Could you repeat the records below exactly, without the pictures?

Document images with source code
#####
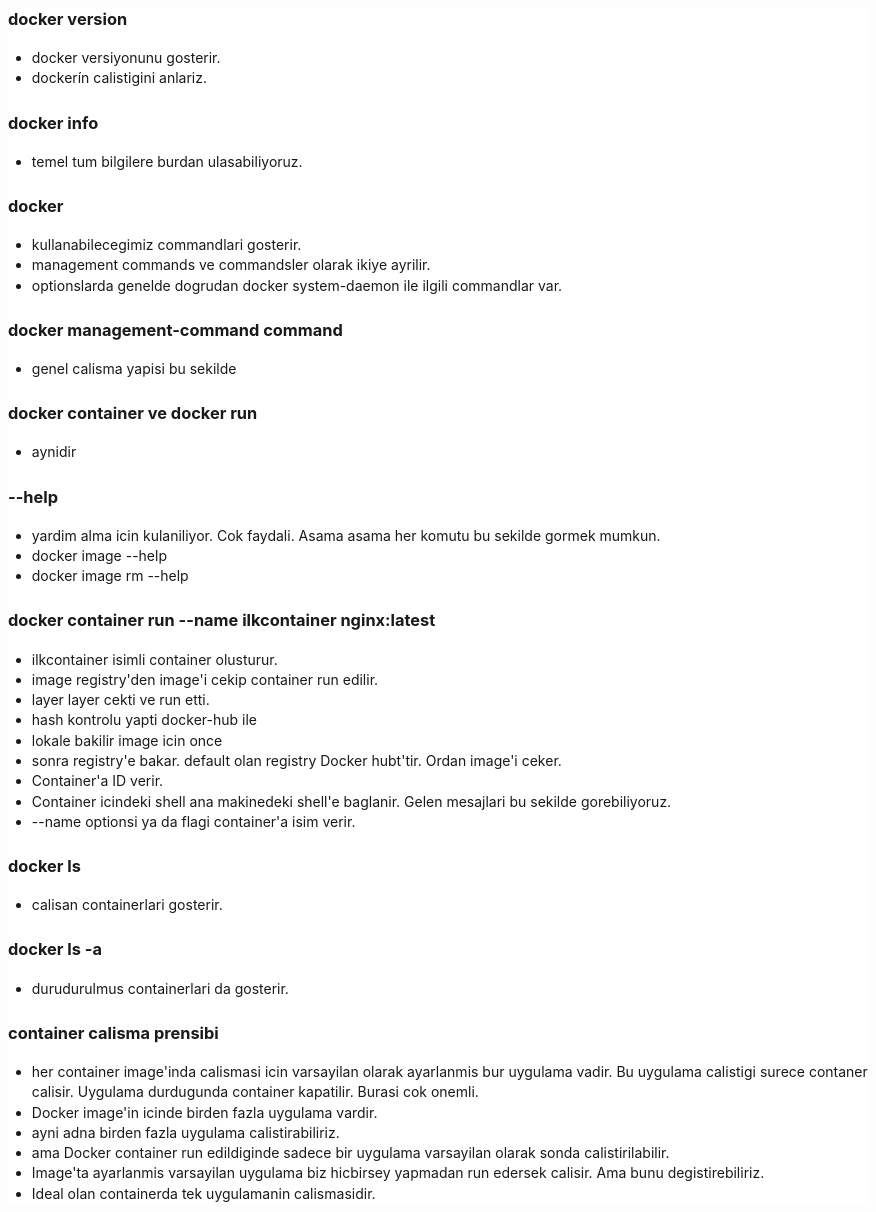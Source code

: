 ### docker version
- docker versiyonunu gosterir.
- dockerín calistigini anlariz.

### docker info
- temel tum bilgilere burdan ulasabiliyoruz.

### docker
- kullanabilecegimiz commandlari gosterir.
- management commands ve commandsler olarak ikiye ayrilir.
- optionslarda genelde dogrudan docker system-daemon ile ilgili commandlar var.

### docker management-command command
- genel calisma yapisi bu sekilde

### docker container ve docker run
- aynidir

### --help
- yardim alma icin kulaniliyor. Cok faydali. Asama asama her komutu bu sekilde gormek mumkun.
- docker image --help
- docker image rm --help

### docker container run --name ilkcontainer nginx:latest
- ilkcontainer isimli container olusturur.
- image registry'den image'i cekip container run edilir.
- layer layer cekti ve run etti.
- hash kontrolu yapti docker-hub ile
- lokale bakilir image icin once
- sonra registry'e bakar. default olan registry Docker hubt'tir. Ordan image'i ceker.
- Container'a ID verir.
- Container icindeki shell ana makinedeki shell'e baglanir. Gelen mesajlari bu sekilde gorebiliyoruz.
- --name optionsi ya da flagi container'a isim verir.

### docker ls
- calisan containerlari gosterir.

### docker ls -a
- durudurulmus containerlari da gosterir.

### container calisma prensibi
- her container image'inda calismasi icin varsayilan olarak ayarlanmis bur uygulama vadir. Bu uygulama calistigi surece contaner calisir. Uygulama durdugunda container kapatilir. Burasi cok onemli.
- Docker image'in icinde birden fazla uygulama vardir.
- ayni adna birden fazla uygulama calistirabiliriz.
- ama Docker container run edildiginde sadece bir uygulama varsayilan olarak sonda calistirilabilir.
- Image'ta ayarlanmis varsayilan uygulama biz hicbirsey yapmadan run edersek calisir. Ama bunu degistirebiliriz.
- Ideal olan containerda tek uygulamanin calismasidir.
#####
• **Response for this exercise**
Source code

: ### docker version
- docker versiyonunu gosterir.
- dockerín calistigini anlariz.

### docker info
- temel tum bilgilere burdan ulasabiliyoruz.

### docker
- kullanabilecegimiz commandlari gosterir.
- management commands ve commandsler olarak ikiye ayrilir.
- optionslarda genelde dogrudan docker system-daemon ile ilgili commandlar var.

### docker management-command command
- genel calisma yapisi bu sekilde

### docker container ve docker run
- aynidir

### --help
- yardim alma icin kulaniliyor. Cok faydali. Asama asama her komutu bu sekilde gormek mumkun.
- docker image --help
- docker image rm --help

### docker container run --name ilkcontainer nginx:latest
- ilkcontainer isimli container olusturur.
- image registry'den image'i cekip container run edilir.
- layer layer cekti ve run etti.
- hash kontrolu yapti docker-hub ile
- lokale bakilir image icin once
- sonra registry'e bakar. default olan registry Docker hubt'tir. Ordan image'i ceker.
- Container'a ID verir.
- Container icindeki shell ana makinedeki shell'e baglanir. Gelen mesajlari bu sekilde gorebiliyoruz.
- --name optionsi ya da flagi container'a isim verir.

### docker ls
- calisan containerlari gosterir.

### docker ls -a
- durudurulmus containerlari da gosterir.

### container calisma prensibi
- her container image'inda calismasi icin varsayilan olarak ayarlanmis bur uygulama vadir. Bu uygulama calistigi surece contaner calisir. Uygulama durdugunda container kapatilir. Burasi cok onemli.
- Docker image'in icinde birden fazla uygulama vardir.
- ayni adna birden fazla uygulama calistirabiliriz.
- ama Docker container run edildiginde sadece bir uygulama varsayilan olarak sonda calistirilabilir.
- Image'ta ayarlanmis varsayilan uygulama biz hicbirsey yapmadan run edersek calisir. Ama bunu degistirebiliriz.
- Ideal olan containerda tek uygulamanin calismasidir.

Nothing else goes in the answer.